Low-Dose Oral Vancomycin Fails to Reduce C. diff Infections, Study Finds

A recent clinical trial led by researchers at the University of Wisconsin–Madison has revealed that low-dose oral vancomycin does not significantly reduce the recurrence of Clostridioides difficile (C. diff) infections among adults undergoing antibiotic therapy. The findings, published in the *JAMA Network Open* on July 7, 2025, indicate that while there was a lower recurrence rate among participants receiving vancomycin compared to those receiving a placebo, the difference was not statistically significant, with a recurrence rate of 43.6% versus 57.1% (absolute difference of -13.5 percentage points, 95% CI -35.1 to 8.0; P = .22).

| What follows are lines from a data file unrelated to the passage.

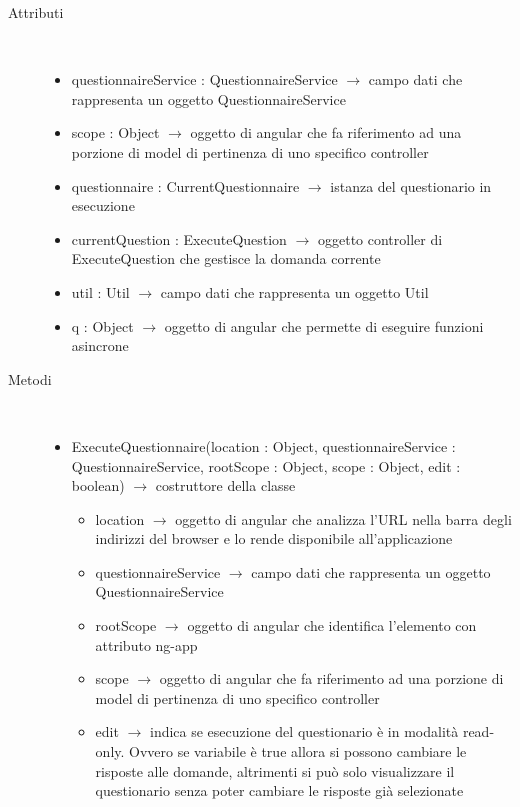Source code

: \begin{description}
\item[Attributi] \hfill \\
\vspace{-7mm}
\begin{itemize}
	\item questionnaireService : QuestionnaireService $\rightarrow$ campo dati che rappresenta un oggetto QuestionnaireService
	\item scope : Object $\rightarrow$ oggetto di angular che fa riferimento ad una porzione di model di pertinenza di uno specifico controller
	\item questionnaire : CurrentQuestionnaire $\rightarrow$ istanza del questionario in esecuzione
	\item currentQuestion : ExecuteQuestion $\rightarrow$ oggetto controller di ExecuteQuestion che gestisce la domanda corrente
	\item util : Util $\rightarrow$ campo dati che rappresenta un oggetto Util
	\item q : Object $\rightarrow$ oggetto di angular che permette di eseguire funzioni asincrone
\end{itemize}

\item[Metodi] \hfill \\
\vspace{-7mm}
\begin{itemize}
	\item ExecuteQuestionnaire(location : Object, questionnaireService : QuestionnaireService, rootScope : Object, scope : Object, edit : boolean) $\rightarrow$ costruttore della classe\begin{itemize}
		\item location $\rightarrow$ oggetto di angular che analizza l'URL nella barra degli indirizzi del browser e lo rende disponibile all'applicazione
		\item questionnaireService $\rightarrow$ campo dati che rappresenta un oggetto QuestionnaireService
		\item rootScope $\rightarrow$ oggetto di angular che identifica l’elemento con attributo ng-app
		\item scope $\rightarrow$ oggetto di angular che fa riferimento ad una porzione di model di pertinenza di uno specifico controller
		\item edit $\rightarrow$ indica se esecuzione del questionario è in modalità read-only. Ovvero se variabile è true allora si possono cambiare le risposte alle domande, altrimenti si può solo visualizzare il questionario senza poter cambiare le risposte già selezionate 
	\end{itemize}
	

\end{itemize}
\end{description}

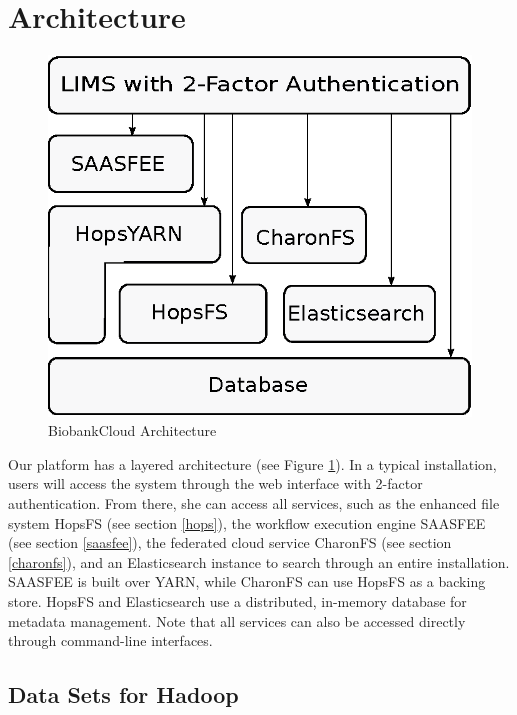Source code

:\section{Architecture}

 \begin{figure}[h]
 \centering
 \includegraphics[scale=0.75]{./imgs/stack.eps}
 \caption{BiobankCloud Architecture}
 \label{fig:arch}
\end{figure}

Our platform has a layered architecture (see Figure \ref{fig:arch}). In a typical installation, users will access the system through the web interface with 2-factor authentication. From there, she can access all services, such as the enhanced file system HopsFS (see section \ref{hops}), the workflow execution engine SAASFEE (see section \ref{saasfee}), the federated cloud service CharonFS (see section \ref{charonfs}), and an Elasticsearch instance to search through an entire installation. SAASFEE is built over YARN, while CharonFS can use HopsFS as a backing store. HopsFS and  Elasticsearch use a distributed, in-memory database for metadata management. Note that all services can also be accessed directly through command-line interfaces.

\subsection*{Data Sets for Hadoop}

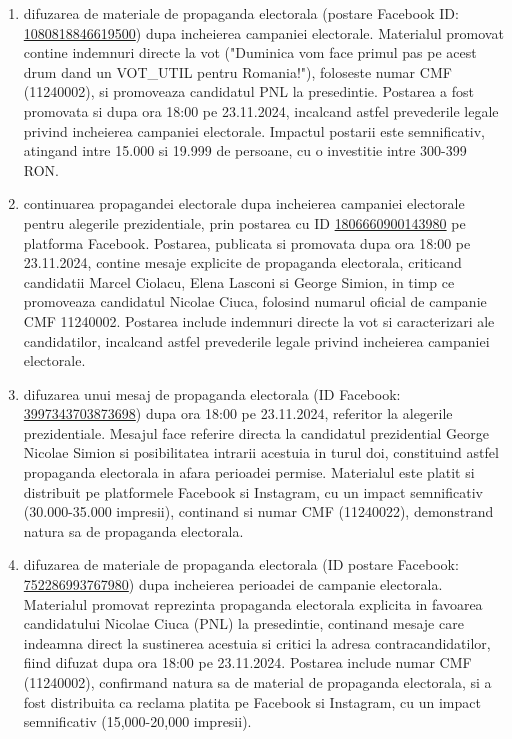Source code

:\documentclass[a4paper,12pt]{article}
\begin{document}
\begin{enumerate}[leftmargin=*, label=\arabic*.)]
    \item difuzarea de materiale de propaganda electorala (postare Facebook ID: \href{https://www.facebook.com/ads/library/?id=1080818846619500}{1080818846619500}) dupa incheierea campaniei electorale. Materialul promovat contine indemnuri directe la vot ("Duminica vom face primul pas pe acest drum dand un VOT\_UTIL pentru Romania!"), foloseste numar CMF (11240002), si promoveaza candidatul PNL la presedintie. Postarea a fost promovata si dupa ora 18:00 pe 23.11.2024, incalcand astfel prevederile legale privind incheierea campaniei electorale. Impactul postarii este semnificativ, atingand intre 15.000 si 19.999 de persoane, cu o investitie intre 300-399 RON.
    \item continuarea propagandei electorale dupa incheierea campaniei electorale pentru alegerile prezidentiale, prin postarea cu ID \href{https://www.facebook.com/ads/library/?id=1806660900143980}{1806660900143980} pe platforma Facebook. Postarea, publicata si promovata dupa ora 18:00 pe 23.11.2024, contine mesaje explicite de propaganda electorala, criticand candidatii Marcel Ciolacu, Elena Lasconi si George Simion, in timp ce promoveaza candidatul Nicolae Ciuca, folosind numarul oficial de campanie CMF 11240002. Postarea include indemnuri directe la vot si caracterizari ale candidatilor, incalcand astfel prevederile legale privind incheierea campaniei electorale.
    \item difuzarea unui mesaj de propaganda electorala (ID Facebook: \href{https://www.facebook.com/ads/library/?id=3997343703873698}{3997343703873698}) dupa ora 18:00 pe 23.11.2024, referitor la alegerile prezidentiale. Mesajul face referire directa la candidatul prezidential George Nicolae Simion si posibilitatea intrarii acestuia in turul doi, constituind astfel propaganda electorala in afara perioadei permise. Materialul este platit si distribuit pe platformele Facebook si Instagram, cu un impact semnificativ (30.000-35.000 impresii), continand si numar CMF (11240022), demonstrand natura sa de propaganda electorala.
    \item difuzarea de materiale de propaganda electorala (ID postare Facebook: \href{https://www.facebook.com/ads/library/?id=752286993767980}{752286993767980}) dupa incheierea perioadei de campanie electorala. Materialul promovat reprezinta propaganda electorala explicita in favoarea candidatului Nicolae Ciuca (PNL) la presedintie, continand mesaje care indeamna direct la sustinerea acestuia si critici la adresa contracandidatilor, fiind difuzat dupa ora 18:00 pe 23.11.2024. Postarea include numar CMF (11240002), confirmand natura sa de material de propaganda electorala, si a fost distribuita ca reclama platita pe Facebook si Instagram, cu un impact semnificativ (15,000-20,000 impresii).
\end{enumerate}
\end{document}
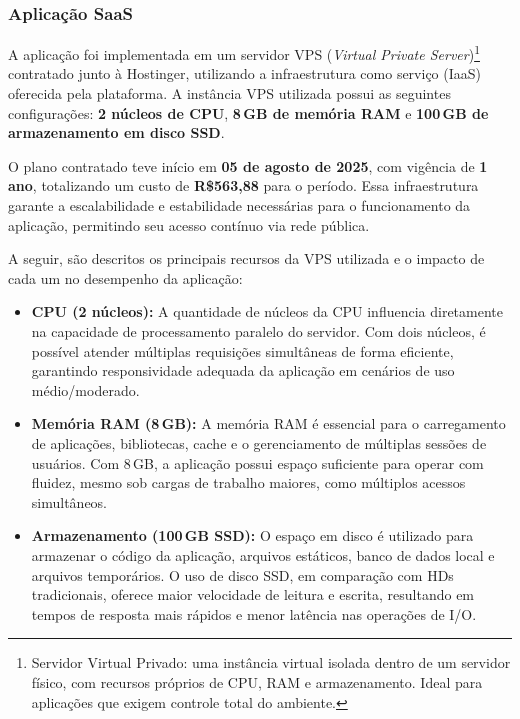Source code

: \subsubsection{Aplicação SaaS}
\par A aplicação foi implementada em um servidor VPS (\textit{Virtual Private Server})\footnote{Servidor Virtual Privado: uma instância virtual isolada dentro de um servidor físico, com recursos próprios de CPU, RAM e armazenamento. Ideal para aplicações que exigem controle total do ambiente.} contratado junto à Hostinger, utilizando a infraestrutura como serviço (IaaS) oferecida pela plataforma. A instância VPS utilizada possui as seguintes configurações: \textbf{2 núcleos de CPU}, \textbf{8\,GB de memória RAM} e \textbf{100\,GB de armazenamento em disco SSD}.
\par O plano contratado teve início em \textbf{05 de agosto de 2025}, com vigência de \textbf{1 ano}, totalizando um custo de \textbf{R\$563,88} para o período. Essa infraestrutura garante a escalabilidade e estabilidade necessárias para o funcionamento da aplicação, permitindo seu acesso contínuo via rede pública.
\par A seguir, são descritos os principais recursos da VPS utilizada e o impacto de cada um no desempenho da aplicação:

\begin{itemize}
    \item \textbf{CPU (2 núcleos):} A quantidade de núcleos da CPU influencia diretamente na capacidade de processamento paralelo do servidor. Com dois núcleos, é possível atender múltiplas requisições simultâneas de forma eficiente, garantindo responsividade adequada da aplicação em cenários de uso médio/moderado.

    \item \textbf{Memória RAM (8\,GB):} A memória RAM é essencial para o carregamento de aplicações, bibliotecas, cache e o gerenciamento de múltiplas sessões de usuários. Com 8\,GB, a aplicação possui espaço suficiente para operar com fluidez, mesmo sob cargas de trabalho maiores, como múltiplos acessos simultâneos.

    \item \textbf{Armazenamento (100\,GB SSD):} O espaço em disco é utilizado para armazenar o código da aplicação, arquivos estáticos, banco de dados local e arquivos temporários. O uso de disco SSD, em comparação com HDs tradicionais, oferece maior velocidade de leitura e escrita, resultando em tempos de resposta mais rápidos e menor latência nas operações de I/O.
\end{itemize}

The trial, titled "Oral Vancomycin for Prevention of Recurrent Clostridioides difficile Infection," aimed to assess whether administering 125 mg of oral vancomycin once daily could prevent recurrent C. diff infections in patients who had recently completed treatment for the infection. The study enrolled 81 adults from four health systems, including University of Wisconsin–Madison Health and Mayo Clinic, between 2018 and mid-2023. Participants were randomly assigned to receive either vancomycin or a lactose placebo throughout their antibiotic course and for five additional days post-treatment.
According to Dr. Julie A. Keating, the lead author of the study and a clinical researcher at the University of Wisconsin–Madison, the initial hypothesis was based on prior investigations suggesting vancomycin might hold potential benefits in preventing C. diff recurrence. However, recruitment challenges and the limited sample size of 81 participants ultimately left the study underpowered to conclusively determine the efficacy of the treatment. Nearly 40% of eligible patients declined to participate due to prior use of prophylactic vancomycin, while the COVID-19 pandemic further hindered participant accrual.
“Given the wide confidence intervals around the primary outcome and the non-significant P value, we cannot confirm nor refute the preventive effect of oral vancomycin,” Dr. Keating stated. Additionally, the study observed a concerning trend where participants receiving vancomycin exhibited increased colonization by vancomycin-resistant Enterococcus (VRE), with 50% of vancomycin recipients testing positive for VRE compared to 24% in the placebo group (P = .048).
Stuart H. Cohen, a professor of medicine and an expert in infectious diseases at the University of California, Davis, commented on the implications of the findings. He stated, “The study underscores the complexities of treating C. diff infections, particularly in patients receiving concurrent antibiotic therapy. While vancomycin is a cornerstone in treating C. diff, its role in prevention remains ambiguous.” Ultimately, the study highlights the need for further investigation into effective preventative strategies against C. diff, a bacterium known for its resilience and difficulty in eradication.
The findings from this trial may impact clinical practices regarding the use of vancomycin in preventing recurrent C. diff infections. Health professionals may need to reconsider the balance between effective treatment and the potential for increasing antibiotic resistance. Experts emphasize that future research should focus on larger, more robust trials to ascertain the true efficacy of interventions aimed at preventing C. diff recurrence.
In conclusion, while the trial led by the University of Wisconsin–Madison provides valuable insights into the challenges posed by recurrent C. diff infections, it also illustrates the complexities of antibiotic use in clinical settings and the pressing need for ongoing research to develop effective and safe preventive measures against these formidable infections.